Zo was een man in bezwaar gegaan tegen de vermogensrendementsheffing omdat hij vond dat deze heffing op stelselniveau in strijd was met het eigendomsrecht. De inspecteur wees het bezwaar af, waarbij hij aangaf dat geen sprake was van een buitensporige last voor de man. Rechtbank Den Haag wijst erop dat de Belastingdienst het bezwaarschrift verkeerd heeft opgevat. De inspecteur had het bezwaarschrift moeten meenemen in de procedure massaal bezwaar. De rechtbank verplicht de Belastingdienst dit alsnog te doen. Meer kan de rechtbank niet doen voor de man, zodat de rechter het beroep van de man niet-ontvankelijk verklaart wegens gebrek aan procesbelang.
Fiscus mag bezwaarschrift splitsen
In een andere zaak voor Rechtbank Den Haag meende de inspecteur dat een man in zijn bezwaarschrift beide argumenten aanhaalde.
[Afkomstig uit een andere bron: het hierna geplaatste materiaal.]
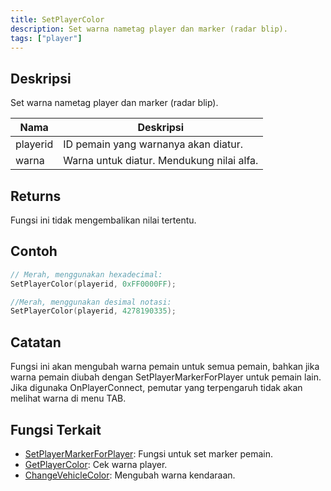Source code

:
 ```yaml
---
title: SetPlayerColor
description: Set warna nametag player dan marker (radar blip).
tags: ["player"]
---
```


## Deskripsi

Set warna nametag player dan marker (radar blip).

| Nama     | Deskripsi                                |
| -------- | ---------------------------------------- |
| playerid | ID pemain yang warnanya akan diatur.     |
| warna    | Warna untuk diatur. Mendukung nilai alfa.|

## Returns

Fungsi ini tidak mengembalikan nilai tertentu.

## Contoh

```c
// Merah, menggunakan hexadecimal:
SetPlayerColor(playerid, 0xFF0000FF);

//Merah, menggunakan desimal notasi:
SetPlayerColor(playerid, 4278190335);
```

## Catatan

Fungsi ini akan mengubah warna pemain untuk semua pemain, bahkan jika warna pemain diubah dengan SetPlayerMarkerForPlayer untuk pemain lain. Jika digunaka OnPlayerConnect, pemutar yang terpengaruh tidak akan melihat warna di menu TAB.

## Fungsi Terkait

- [SetPlayerMarkerForPlayer](SetPlayerMarkerForPlayer): Fungsi untuk set marker pemain.
- [GetPlayerColor](GetPlayerColor): Cek warna player.
- [ChangeVehicleColor](ChangeVehicleColor): Mengubah warna kendaraan.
De Belastingdienst splitste daarop het bezwaar van de man in twee bezwaren: strijdigheid met het eigendomsrecht en sprake van een individuele, buitensporige last. De inspecteur vroeg aan de man of hij zijn bezwaar met betrekking tot de buitensporige last wilde aanvullen of intrekken. De man liet weten dat hij dit bezwaar wilde aanvullen. Ook wilde hij aanhouding van zijn individuele bezwaar totdat de procedure massaal bezwaar was afgerond. De inspecteur beslist dat hier geen sprake is van een individuele buitensporige last. Hij neemt het bezwaar tegen de vermogensrendementsheffing op stelselniveau mee in de procedure massaal bezwaar. De man stelt dat hij geen bezwaar had gemaakt tegen de buitensporige last, maar de rechtbank oordeelt dat de inspecteur juist heeft gehandeld. Hij mocht het bezwaarschrift als twee bezwaren behandelen. Ook nu verklaart de rechtbank het beroep van de belanghebbende niet-ontvankelijk.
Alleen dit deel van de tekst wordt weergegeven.